IOSPE lists the common name for this species as the "Outstanding Bulbophyllum", and I can't say that I disagree


----------



## abax (Jun 20, 2016)

The Bulbo. looks good and rather wicked. I can't help asking if it stinks?


----------



## goods (Jun 20, 2016)

This one doesn't have a fragrance that I can detect. Off the top of my head, I can't think of any Hapalochilus (Bulbophyllums whose lips are immobile) that have any fragrance, pleasant or otherwise.


----------



## paphioboy (Jun 21, 2016)

Weird!


----------



## SlipperFan (Jun 22, 2016)

Weird and wonderful. I've not seen this one before, that I can remember.


----------



## NYEric (Jun 22, 2016)

Interesting. Thanks for sharing.


----------



## JeanLux (Jun 23, 2016)

Cool flower !!!! Jean


----------



## KyushuCalanthe (Jun 23, 2016)

Honestly, that is one of the more outstanding Bulbos I've even seen


----------



## Chicago Chad (Jun 23, 2016)

Zach that is one that is a must buy for this year. Thanks for letting us know that Ecuagenera has it. I would have never guessed.


----------



## Tom-DE (Jun 23, 2016)

Nice Bulbos for sure.


----------



## Migrant13 (Jun 23, 2016)

That is an extraordinary flower. Is it one of the largest bulbo flowers?


----------



## goods (Jun 27, 2016)

Thanks for the kind remarks! Chad, I was also surprised when I noticed it on Ecuagenera's list. 

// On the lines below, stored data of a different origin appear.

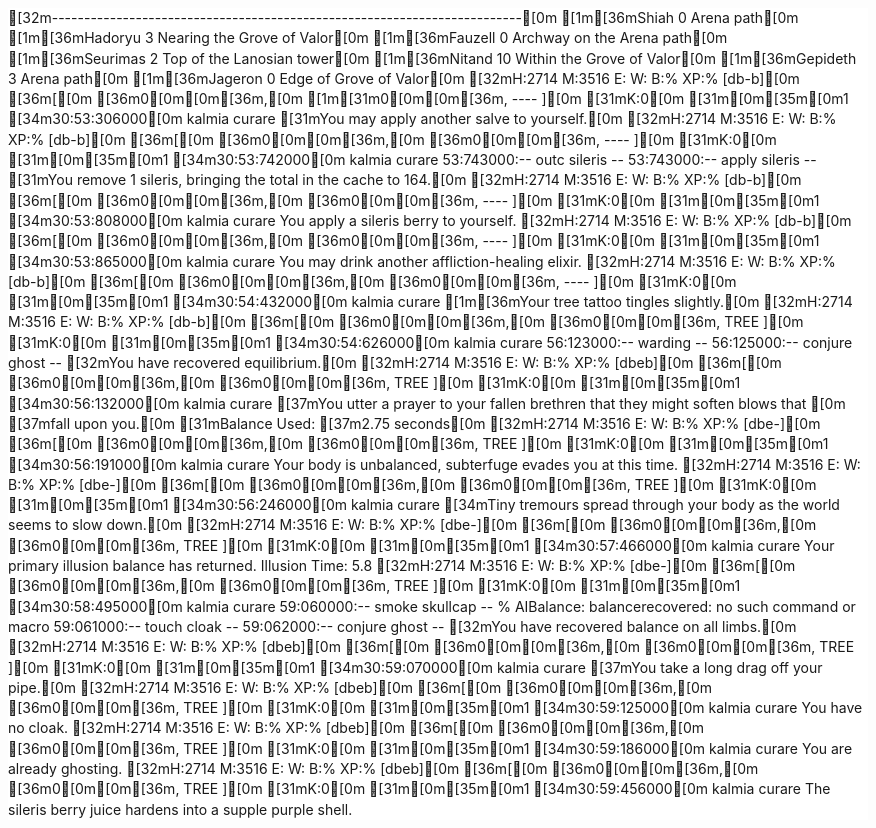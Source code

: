 [32m-------------------------------------------------------------------------[0m
[1m[36mShiah            0             Arena path[0m
[1m[36mHadoryu          3             Nearing the Grove of Valor[0m
[1m[36mFauzell          0             Archway on the Arena path[0m
[1m[36mSeurimas         2             Top of the Lanosian tower[0m
[1m[36mNitand           10            Within the Grove of Valor[0m
[1m[36mGepideth         3             Arena path[0m
[1m[36mJageron          0             Edge of Grove of Valor[0m
[32mH:2714 M:3516 E: W: B:% XP:% [db-b][0m [36m[[0m [36m0[0m[0m[36m,[0m [1m[31m0[0m[0m[36m, ---- ][0m [31mK:0[0m [31m[0m[35m[0m1 [34m30:53:306000[0m kalmia curare
[31mYou may apply another salve to yourself.[0m
[32mH:2714 M:3516 E: W: B:% XP:% [db-b][0m [36m[[0m [36m0[0m[0m[36m,[0m [36m0[0m[0m[36m, ---- ][0m [31mK:0[0m [31m[0m[35m[0m1 [34m30:53:742000[0m kalmia curare
53:743000:-- outc sileris --
53:743000:-- apply sileris --
[31mYou remove 1 sileris, bringing the total in the cache to 164.[0m
[32mH:2714 M:3516 E: W: B:% XP:% [db-b][0m [36m[[0m [36m0[0m[0m[36m,[0m [36m0[0m[0m[36m, ---- ][0m [31mK:0[0m [31m[0m[35m[0m1 [34m30:53:808000[0m kalmia curare
You apply a sileris berry to yourself.
[32mH:2714 M:3516 E: W: B:% XP:% [db-b][0m [36m[[0m [36m0[0m[0m[36m,[0m [36m0[0m[0m[36m, ---- ][0m [31mK:0[0m [31m[0m[35m[0m1 [34m30:53:865000[0m kalmia curare
You may drink another affliction-healing elixir.
[32mH:2714 M:3516 E: W: B:% XP:% [db-b][0m [36m[[0m [36m0[0m[0m[36m,[0m [36m0[0m[0m[36m, ---- ][0m [31mK:0[0m [31m[0m[35m[0m1 [34m30:54:432000[0m kalmia curare
[1m[36mYour tree tattoo tingles slightly.[0m
[32mH:2714 M:3516 E: W: B:% XP:% [db-b][0m [36m[[0m [36m0[0m[0m[36m,[0m [36m0[0m[0m[36m, TREE ][0m [31mK:0[0m [31m[0m[35m[0m1 [34m30:54:626000[0m kalmia curare
56:123000:-- warding --
56:125000:-- conjure ghost --
[32mYou have recovered equilibrium.[0m
[32mH:2714 M:3516 E: W: B:% XP:% [dbeb][0m [36m[[0m [36m0[0m[0m[36m,[0m [36m0[0m[0m[36m, TREE ][0m [31mK:0[0m [31m[0m[35m[0m1 [34m30:56:132000[0m kalmia curare
[37mYou utter a prayer to your fallen brethren that they might soften blows that [0m
[37mfall upon you.[0m
[31mBalance Used: [37m2.75 seconds[0m
[32mH:2714 M:3516 E: W: B:% XP:% [dbe-][0m [36m[[0m [36m0[0m[0m[36m,[0m [36m0[0m[0m[36m, TREE ][0m [31mK:0[0m [31m[0m[35m[0m1 [34m30:56:191000[0m kalmia curare
Your body is unbalanced, subterfuge evades you at this time.
[32mH:2714 M:3516 E: W: B:% XP:% [dbe-][0m [36m[[0m [36m0[0m[0m[36m,[0m [36m0[0m[0m[36m, TREE ][0m [31mK:0[0m [31m[0m[35m[0m1 [34m30:56:246000[0m kalmia curare
[34mTiny tremours spread through your body as the world seems to slow down.[0m
[32mH:2714 M:3516 E: W: B:% XP:% [dbe-][0m [36m[[0m [36m0[0m[0m[36m,[0m [36m0[0m[0m[36m, TREE ][0m [31mK:0[0m [31m[0m[35m[0m1 [34m30:57:466000[0m kalmia curare
Your primary illusion balance has returned.
Illusion Time: 5.8
[32mH:2714 M:3516 E: W: B:% XP:% [dbe-][0m [36m[[0m [36m0[0m[0m[36m,[0m [36m0[0m[0m[36m, TREE ][0m [31mK:0[0m [31m[0m[35m[0m1 [34m30:58:495000[0m kalmia curare
59:060000:-- smoke skullcap --
% AIBalance: balancerecovered: no such command or macro
59:061000:-- touch cloak --
59:062000:-- conjure ghost --
[32mYou have recovered balance on all limbs.[0m
[32mH:2714 M:3516 E: W: B:% XP:% [dbeb][0m [36m[[0m [36m0[0m[0m[36m,[0m [36m0[0m[0m[36m, TREE ][0m [31mK:0[0m [31m[0m[35m[0m1 [34m30:59:070000[0m kalmia curare
[37mYou take a long drag off your pipe.[0m
[32mH:2714 M:3516 E: W: B:% XP:% [dbeb][0m [36m[[0m [36m0[0m[0m[36m,[0m [36m0[0m[0m[36m, TREE ][0m [31mK:0[0m [31m[0m[35m[0m1 [34m30:59:125000[0m kalmia curare
You have no cloak.
[32mH:2714 M:3516 E: W: B:% XP:% [dbeb][0m [36m[[0m [36m0[0m[0m[36m,[0m [36m0[0m[0m[36m, TREE ][0m [31mK:0[0m [31m[0m[35m[0m1 [34m30:59:186000[0m kalmia curare
You are already ghosting.
[32mH:2714 M:3516 E: W: B:% XP:% [dbeb][0m [36m[[0m [36m0[0m[0m[36m,[0m [36m0[0m[0m[36m, TREE ][0m [31mK:0[0m [31m[0m[35m[0m1 [34m30:59:456000[0m kalmia curare
The sileris berry juice hardens into a supple purple shell.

The flowers aren't all that large (definitely smaller than Bulbo. phal and relatives and probably smaller than Bulbo. arfakianum, grandiflorum, etc. as well). It looks quite large because the flower is about as large as an individual plant. 

I've found that this one suffers unless I water it quite often, even though it's growing in my tank. Maybe it's due to my heat but I did read a note on IOSPE that it wants to stay wet too.


----------



## Rick (Jun 27, 2016)

Very cool Goods:drool:

Better self it:wink:


----------